§ Question proposed,That the clause stand part of the Bill.
§ 2.41 p.m.
§ Mr. Bruce Douglas-Mann (Mitcham and Morden)On Second Reading I raised the question whether this clause involved a substantive change in the law and whether it was appropriate that such a change should be made in a consolidation measure. I submitted that the insertion of the words:
or part of a statutory periodin subsection (1)(a)involved a change in the law.My hon. Friend the Minister will, I am sure, agree that this is certainly a change from the corresponding provisions of the Housing Rents and Subsidies Act 1975. I understand that the reason for the alteration is to enable the phasing provisions of that Act to operate in the middle of a rental period after the registration of the rent has taken effect and that it is no longer necessary, as would have been the 2131 case under the Housing Rents and Subsidies Act, to defer the implementation of the phasing provisions until the beginning of the next rental period.
I understand that as a consequence of the Avenue Properties case it has now been held that under the Rent Act 1968 it does not prevent a notice of increase coming into effect forthwith when it is subject to the time-lag period of four weeks, notwithstanding that the date that it comes into effect is not the beginning of a rental period.

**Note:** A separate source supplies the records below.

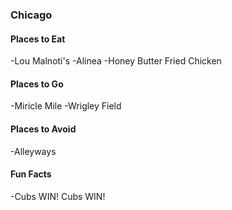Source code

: ### Chicago

#### Places to Eat
-Lou Malnoti's
-Alinea
-Honey Butter Fried Chicken

#### Places to Go
-Miricle Mile
-Wrigley Field

#### Places to Avoid
-Alleyways

#### Fun Facts
-Cubs WIN! Cubs WIN!
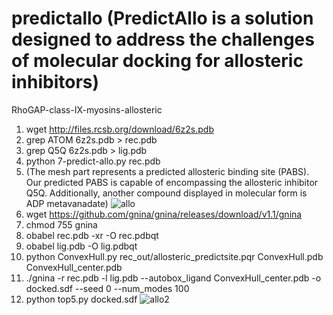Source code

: # predictallo (PredictAllo is a solution designed to address the challenges of molecular docking for allosteric inhibitors)
RhoGAP-class-IX-myosins-allosteric
1. wget http://files.rcsb.org/download/6z2s.pdb
2. grep ATOM 6z2s.pdb > rec.pdb
3. grep Q5Q 6z2s.pdb > lig.pdb
4.  python 7-predict-allo.py rec.pdb
5.  (The mesh part represents a predicted allosteric binding site (PABS). Our predicted PABS is capable of encompassing the allosteric inhibitor Q5Q. Additionally, another compound displayed in molecular form is ADP metavanadate)
![allo](https://github.com/user-attachments/assets/7d8ac510-3480-4e8e-aade-82adb0f5797e)
6. wget https://github.com/gnina/gnina/releases/download/v1.1/gnina
7. chmod 755 gnina
8. obabel rec.pdb -xr -O rec.pdbqt
9. obabel lig.pdb -O lig.pdbqt
10.  python ConvexHull.py rec_out/allosteric_predictsite.pqr ConvexHull.pdb ConvexHull_center.pdb
11. ./gnina -r rec.pdb -l lig.pdb --autobox_ligand ConvexHull_center.pdb -o docked.sdf --seed 0 --num_modes 100
12. python top5.py docked.sdf
![allo2](https://github.com/user-attachments/assets/5c0fc982-dfd0-4518-99fe-d10fe715ab32)

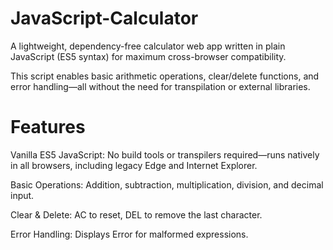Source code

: # JavaScript-Calculator
A lightweight, dependency-free calculator web app written in plain JavaScript (ES5 syntax) for maximum cross-browser compatibility. 

This script enables basic arithmetic operations, clear/delete functions, and error handling—all without the need for transpilation or external libraries.

# Features

Vanilla ES5 JavaScript: No build tools or transpilers required—runs natively in all browsers, including legacy Edge and Internet Explorer.

Basic Operations: Addition, subtraction, multiplication, division, and decimal input.

Clear & Delete: AC to reset, DEL to remove the last character.

Error Handling: Displays Error for malformed expressions.
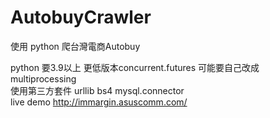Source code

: # AutobuyCrawler
使用 python 爬台灣電商Autobuy

python 要3.9以上 更低版本concurrent.futures 可能要自己改成 multiprocessing <br>
使用第三方套件 urllib bs4 mysql.connector <br>
live demo http://immargin.asuscomm.com/ <br>
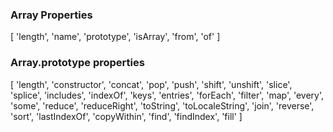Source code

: ### Array Properties
[ 'length', 
  'name', 
  'prototype', 
  'isArray', 
  'from', 
  'of' ]

### Array.prototype properties
[ 'length',
  'constructor',
  'concat',
  'pop',
  'push',
  'shift',
  'unshift',
  'slice',
  'splice',
  'includes',
  'indexOf',
  'keys',
  'entries',
  'forEach',
  'filter',
  'map',
  'every',
  'some',
  'reduce',
  'reduceRight',
  'toString',
  'toLocaleString',
  'join',
  'reverse',
  'sort',
  'lastIndexOf',
  'copyWithin',
  'find',
  'findIndex',
  'fill' ]
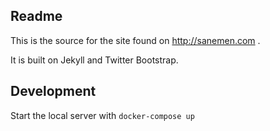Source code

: ## Readme

This is the source for the site found on http://sanemen.com .

It is built on Jekyll and Twitter Bootstrap.

## Development

Start the local server with `docker-compose up`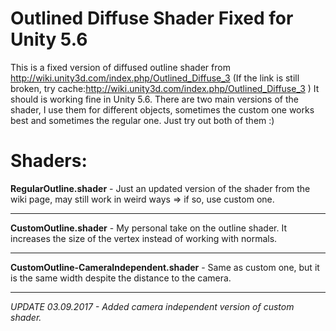 # Outlined Diffuse Shader Fixed for Unity 5.6
This is a fixed version of diffused outline shader from http://wiki.unity3d.com/index.php/Outlined_Diffuse_3
(If the link is still broken, try cache:http://wiki.unity3d.com/index.php/Outlined_Diffuse_3 )
It should is working fine in Unity 5.6.
There are two main versions of the shader, I use them for different objects, sometimes the custom one works best and sometimes the regular one. Just try out both of them :)


# Shaders:                         
**RegularOutline.shader** - Just an updated version of the shader from the wiki page, may still work in weird ways => if so, use custom one.

---

**CustomOutline.shader** - My personal take on the outline shader. It increases the size of the vertex instead of working with normals. 

---

**CustomOutline-CameraIndependent.shader** - Same as custom one, but it is the same width despite the distance to the camera.      

---


*UPDATE 03.09.2017 - Added camera independent version of custom shader.*
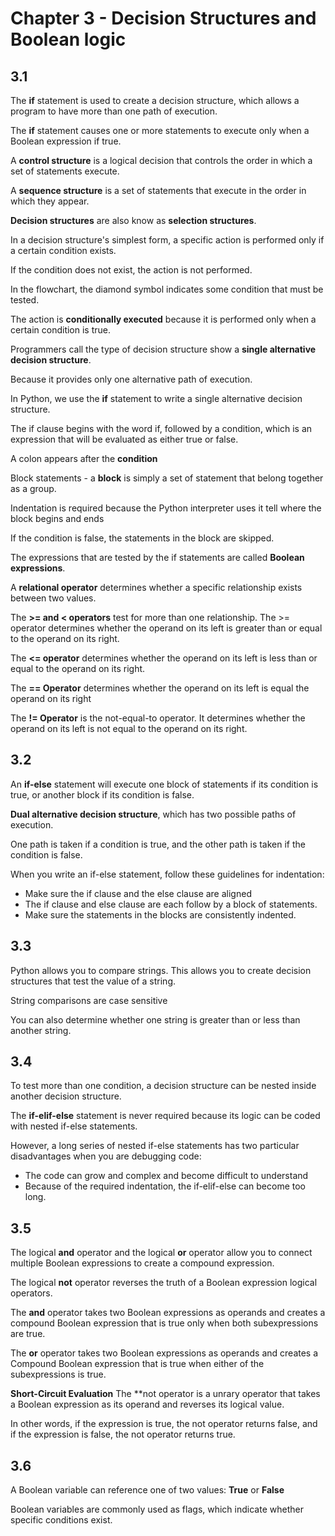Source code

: # **Chapter 3 - Decision Structures and Boolean logic**
## **3.1**
The **if** statement is used to create a decision structure, which allows a program to have more than one path of execution.

The **if** statement causes one or more statements to execute only when a Boolean expression if true.

A **control structure** is a logical decision that controls the order in which a set of statements execute.

A **sequence structure** is a set of statements that execute in the order in which they appear.

**Decision structures** are also know as **selection structures**.

In a decision structure's simplest form, a specific action is performed only if a certain condition exists.

If the condition does not exist, the action is not performed.

In the flowchart, the diamond symbol indicates some condition that must be tested.

The action is **conditionally executed** because it is performed only when a certain condition is true.

Programmers call the type of decision structure show a **single alternative decision structure**.

Because it provides only one alternative path of execution.

In Python, we use the **if** statement to write a single alternative decision structure.

The if clause begins with the word if, followed by a condition, which is an expression that will be evaluated as either true or false.

A colon appears after the **condition**

Block statements - a **block** is simply a set of statement that belong together as a group.

Indentation is required because the Python interpreter uses it tell where the block begins and ends

If the condition is false, the statements in the block are skipped.

The expressions that are tested by the if statements are called **Boolean expressions**.

A **relational operator** determines whether a specific relationship exists between two values.

The **>= and < operators** test for more than one relationship. The >= operator determines whether the operand on its left is greater than or equal to the operand on its right.

The **<= operator** determines whether the operand on its left is less than or equal to the operand on its right.

The **== Operator** determines whether the operand on its left is equal the operand on its right

The **!= Operator** is the not-equal-to operator. It determines whether the operand on its left is not equal to the operand on its right.

## **3.2**
An **if-else** statement will execute one block of statements if its condition is true, or another block if its condition is false.

**Dual alternative decision structure**, which has two possible paths of execution.

One path is taken if a condition is true, and the other path is taken if the condition is false.

When you write an if-else statement, follow these guidelines for indentation:
* Make sure the if clause and the else clause are aligned
* The if clause and else clause are each follow by a block of statements.
* Make sure the statements in the blocks are consistently indented.

## **3.3**
Python allows you to compare strings. This allows you to create decision structures that test the value of a string.

String comparisons are case sensitive

You can also determine whether one string is greater than or less than another string.

## **3.4**
To test more than one condition, a decision structure can be nested inside another decision structure.

The **if-elif-else** statement is never required because its logic can be coded with nested if-else statements.

However, a long series of nested if-else statements has two particular disadvantages when you are debugging code:
* The code can grow and complex and become difficult to understand
* Because of the required indentation, the if-elif-else can become too long.

## **3.5**
The logical **and** operator and the logical **or** operator allow you to connect multiple Boolean expressions to create a compound expression.

The logical **not** operator reverses the truth of a Boolean expression logical operators.

The **and** operator takes two Boolean expressions as operands and creates a compound Boolean expression that is true only when both subexpressions are true.

The **or** operator takes two Boolean expressions as operands and creates a Compound Boolean expression that is true when either of the subexpressions is true.

**Short-Circuit Evaluation**
The **not operator is a unrary operator that takes a Boolean expression as its operand and reverses its logical value.

In other words, if the expression is true, the not operator returns false, and if the expression is false, the not operator returns true.

## **3.6**
A Boolean variable can reference one of two values: **True** or **False**

Boolean variables are commonly used as flags, which indicate whether specific conditions exist.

The contention has been raised with me —I felt it proper to raise it in the Committee—that we are making the Bill accord with the Avenue Properties case and substantively changing the provisions of the Housing Rents and Subsidies Act 1975 so as to enable rent increases to come into effect at an earlier date than they otherwise would have been allowed to do.
The effect of the Avenue Properties case on the Rent Act 1968 is that a notice of increase can come into effect at any time whether it is at the beginning, the middle or the end of a rental period. I feel that that is an extremely unsatisfactory decision on the part of the Court of Appeal. It goes completely contrary to the whole trend of common law, and I submit that it is contrary to the requirements of the Rent Act itself.
It could well be that at a later date the House of Lords will reverse the decision in the Avenue Properties case and we shall be left with changes in substantive law which have been made to take account of a Court of Appeal decision that is exceedingly dubious.
I appreciate that if the change relates only to the phasing provisions it does not affect the provisions relating to the time of the original notice of increase. I would put on record that by making this change we are merely ensuring that the phasing provisions of the Act come into force at the same time as the notice of increase. By this change we are not facilitating earlier increases in rent; on the contrary, we are ensuring, as I now believe to be the case, that there will be a considerable degree of difficulty if we are simply facilitating the earlier implementations of rent increase.
§ The Parliamentary Secrtetary to the Law Officer's Department (Mr. Arthur Davidson)Mr. Deputy Chairman, Sir Myer—
§ Mr. DavidsonMr. Deputy Chairman, Sir Myer, and all the rest, my hon. Friend raised this matter on Second Reading. He has done a useful service in doing so. I do not want to encourage my hon. Friend in case he finds other obscure and erudite points to raise. But this is a matter which the Law Commission, the Joint Consolidation Committee and the Legal Departments of both the Department of the Environment and the Lord Chancellor's Office considered carefully.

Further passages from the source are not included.